# Recursive URL Loader

We may want to process load all URLs under a root directory.

For example, let's look at the [Python 3.9 Document](https://docs.python.org/3.9/).

This has many interesting child pages that we may want to read in bulk.

Of course, the `WebBaseLoader` can load a list of pages. 

But, the challenge is traversing the tree of child pages and actually assembling that list!
 
We do this using the `RecursiveUrlLoader`.

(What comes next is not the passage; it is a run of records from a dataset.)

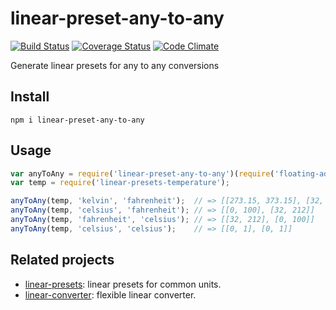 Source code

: # linear-preset-any-to-any

[![Build Status](https://travis-ci.org/javiercejudo/linear-preset-any-to-any.svg)](https://travis-ci.org/javiercejudo/linear-preset-any-to-any)
[![Coverage Status](https://coveralls.io/repos/javiercejudo/linear-preset-any-to-any/badge.svg?branch=master)](https://coveralls.io/r/javiercejudo/linear-preset-any-to-any?branch=master)
[![Code Climate](https://codeclimate.com/github/javiercejudo/linear-preset-any-to-any/badges/gpa.svg)](https://codeclimate.com/github/javiercejudo/linear-preset-any-to-any)

Generate linear presets for any to any conversions

## Install

    npm i linear-preset-any-to-any

## Usage

```js
var anyToAny = require('linear-preset-any-to-any')(require('floating-adapter'));
var temp = require('linear-presets-temperature');

anyToAny(temp, 'kelvin', 'fahrenheit');  // => [[273.15, 373.15], [32, 212]]
anyToAny(temp, 'celsius', 'fahrenheit'); // => [[0, 100], [32, 212]]
anyToAny(temp, 'fahrenheit', 'celsius'); // => [[32, 212], [0, 100]]
anyToAny(temp, 'celsius', 'celsius');    // => [[0, 1], [0, 1]]
```

## Related projects

- [linear-presets](https://github.com/javiercejudo/linear-presets): linear presets for common units.
- [linear-converter](https://github.com/javiercejudo/linear-converter): flexible linear converter.

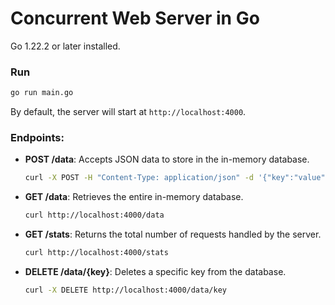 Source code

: # Concurrent Web Server in Go

Go 1.22.2 or later installed.

### Run

   ```bash
   go run main.go
   ```
By default, the server will start at `http://localhost:4000`.

### Endpoints:

- **POST /data**:
  Accepts JSON data to store in the in-memory database.
  ```bash
  curl -X POST -H "Content-Type: application/json" -d '{"key":"value"}' http://localhost:4000/data
  ```

- **GET /data**:
  Retrieves the entire in-memory database.
  ```bash
  curl http://localhost:4000/data
  ```

- **GET /stats**:
  Returns the total number of requests handled by the server.
  ```bash
  curl http://localhost:4000/stats
  ```

- **DELETE /data/{key}**:
  Deletes a specific key from the database.
  ```bash
  curl -X DELETE http://localhost:4000/data/key
  ```
   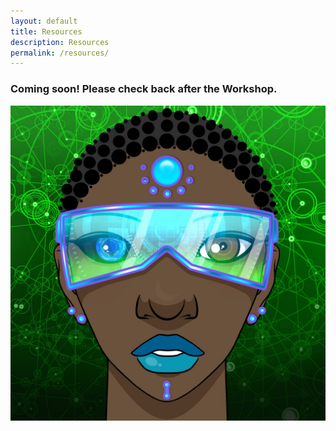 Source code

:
 ```yaml
---
layout: default
title: Resources
description: Resources
permalink: /resources/
---
```

### Coming soon! Please check back after the Workshop.

![resources image](../pages/images/resources.jpeg)
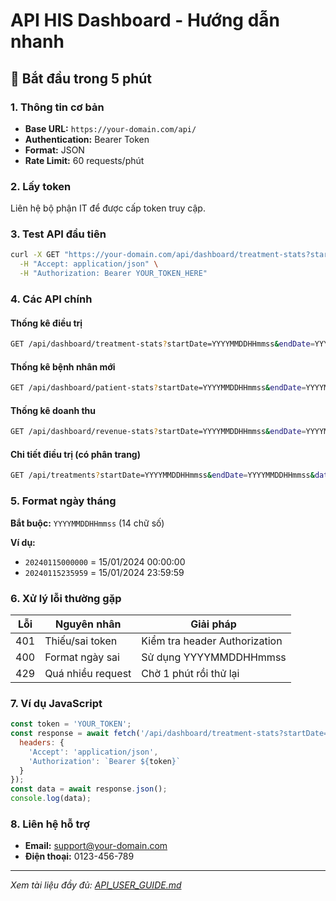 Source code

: # API HIS Dashboard - Hướng dẫn nhanh

## 🚀 Bắt đầu trong 5 phút

### 1. Thông tin cơ bản
- **Base URL:** `https://your-domain.com/api/`
- **Authentication:** Bearer Token
- **Format:** JSON
- **Rate Limit:** 60 requests/phút

### 2. Lấy token
Liên hệ bộ phận IT để được cấp token truy cập.

### 3. Test API đầu tiên
```bash
curl -X GET "https://your-domain.com/api/dashboard/treatment-stats?startDate=20240101000000&endDate=20240131235959" \
  -H "Accept: application/json" \
  -H "Authorization: Bearer YOUR_TOKEN_HERE"
```

### 4. Các API chính

#### Thống kê điều trị
```bash
GET /api/dashboard/treatment-stats?startDate=YYYYMMDDHHmmss&endDate=YYYYMMDDHHmmss
```

#### Thống kê bệnh nhân mới
```bash
GET /api/dashboard/patient-stats?startDate=YYYYMMDDHHmmss&endDate=YYYYMMDDHHmmss
```

#### Thống kê doanh thu
```bash
GET /api/dashboard/revenue-stats?startDate=YYYYMMDDHHmmss&endDate=YYYYMMDDHHmmss
```

#### Chi tiết điều trị (có phân trang)
```bash
GET /api/treatments?startDate=YYYYMMDDHHmmss&endDate=YYYYMMDDHHmmss&dataType=treatment&page=1&limit=10
```

### 5. Format ngày tháng
**Bắt buộc:** `YYYYMMDDHHmmss` (14 chữ số)

**Ví dụ:**
- `20240115000000` = 15/01/2024 00:00:00
- `20240115235959` = 15/01/2024 23:59:59

### 6. Xử lý lỗi thường gặp

| Lỗi | Nguyên nhân | Giải pháp |
|-----|-------------|-----------|
| 401 | Thiếu/sai token | Kiểm tra header Authorization |
| 400 | Format ngày sai | Sử dụng YYYYMMDDHHmmss |
| 429 | Quá nhiều request | Chờ 1 phút rồi thử lại |

### 7. Ví dụ JavaScript
```javascript
const token = 'YOUR_TOKEN';
const response = await fetch('/api/dashboard/treatment-stats?startDate=20240101000000&endDate=20240131235959', {
  headers: {
    'Accept': 'application/json',
    'Authorization': `Bearer ${token}`
  }
});
const data = await response.json();
console.log(data);
```

### 8. Liên hệ hỗ trợ
- **Email:** support@your-domain.com
- **Điện thoại:** 0123-456-789

---
*Xem tài liệu đầy đủ: [API_USER_GUIDE.md](API_USER_GUIDE.md)*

This also gives us the flexibility to exclude some children (e.g., the `api` directory with > 800 child pages).

# Parameters
- url: str, the target url to crawl.
- exclude_dirs: Optional[str], webpage directories to exclude.
use_async: bool = False, wether to use async requests, using async requests is usually faster in large tasks. However, async will disable the lazy loading feature(the function still works, but it is not lazy).
- extractor: Callable[[str], str] = lambda x: x, a function to extract the text of the document from the webpage, by default it returns the page as it is. It is recommended to use tools like goose3 and beautifulsoup to extract the text.
- max_depth: int = 2, the maximum depth to crawl.
- timeout: int = 10, the timeout for each request, in the unit of seconds.
- prevent_outside: bool = True, whether to prevent crawling outside the root url.

In [16]:
from langchain.document_loaders.recursive_url_loader import RecursiveUrlLoader



Let's try a simple example.

In [25]:
from bs4 import BeautifulSoup as Soup

url = "https://docs.python.org/3.9/"
loader = RecursiveUrlLoader(url=url, max_depth=2, extractor=lambda x: Soup(x, "html.parser").text)
docs = loader.load()



In [31]:
docs[-1].page_content

'\n\n\n\n\nExtending and Embedding the Python Interpreter — Python 3.9.17 documentation\n\n\n\n\n\n\n\n\n\n\n\n\n\n\n\n\n\n\n\n\n\n\n\n\n\n\n\n\n\n\n\n\n\n\n\n\n\n\n\n\n\n\n\nTable of Contents\n\nExtending and Embedding the Python Interpreter\nRecommended third party tools\nCreating extensions without third party tools\nEmbedding the CPython runtime in a larger application\n\n\n\nPrevious topic\nSecurity Considerations\nNext topic\n1. Extending Python with C or C++\n\nThis Page\n\nReport a Bug\n\nShow Source\n        \n\n\n\n\n\n\n\nNavigation\n\n\nindex\n\nmodules |\n\nnext |\n\nprevious |\n\nPython »\n\n\n\n\n\n\n\n3.9.17 Documentation »\n    \n\n\n\n\n\n\n\n\n\n                     |\n                \n\n\n\n\n\n\n\nExtending and Embedding the Python InterpreterÂ¶\nThis document describes how to write modules in C or C++ to extend the Python\ninterpreter with new modules.  Those modules can not only define new functions\nbut also new object types and their methods.  The document als

In [32]:
docs[-1].metadata

{'source': 'https://docs.python.org/3.9/extending/index.html',
 'title': 'Extending and Embedding the Python Interpreter — Python 3.9.17 documentation',
 'language': None}

However, since it's hard to perform a perfect filter, you may still see some irrelevant results in the results. For example:

In [33]:
docs[0]

Document(page_content='\n\n\n\n\n\n\n\n\n\n\n\n\n\n', metadata={'source': 'https://docs.python.org/3.9/_static/py.svg'})

Because it is fetched from a svg file. Please manually perform a filter on the docs to remove such files.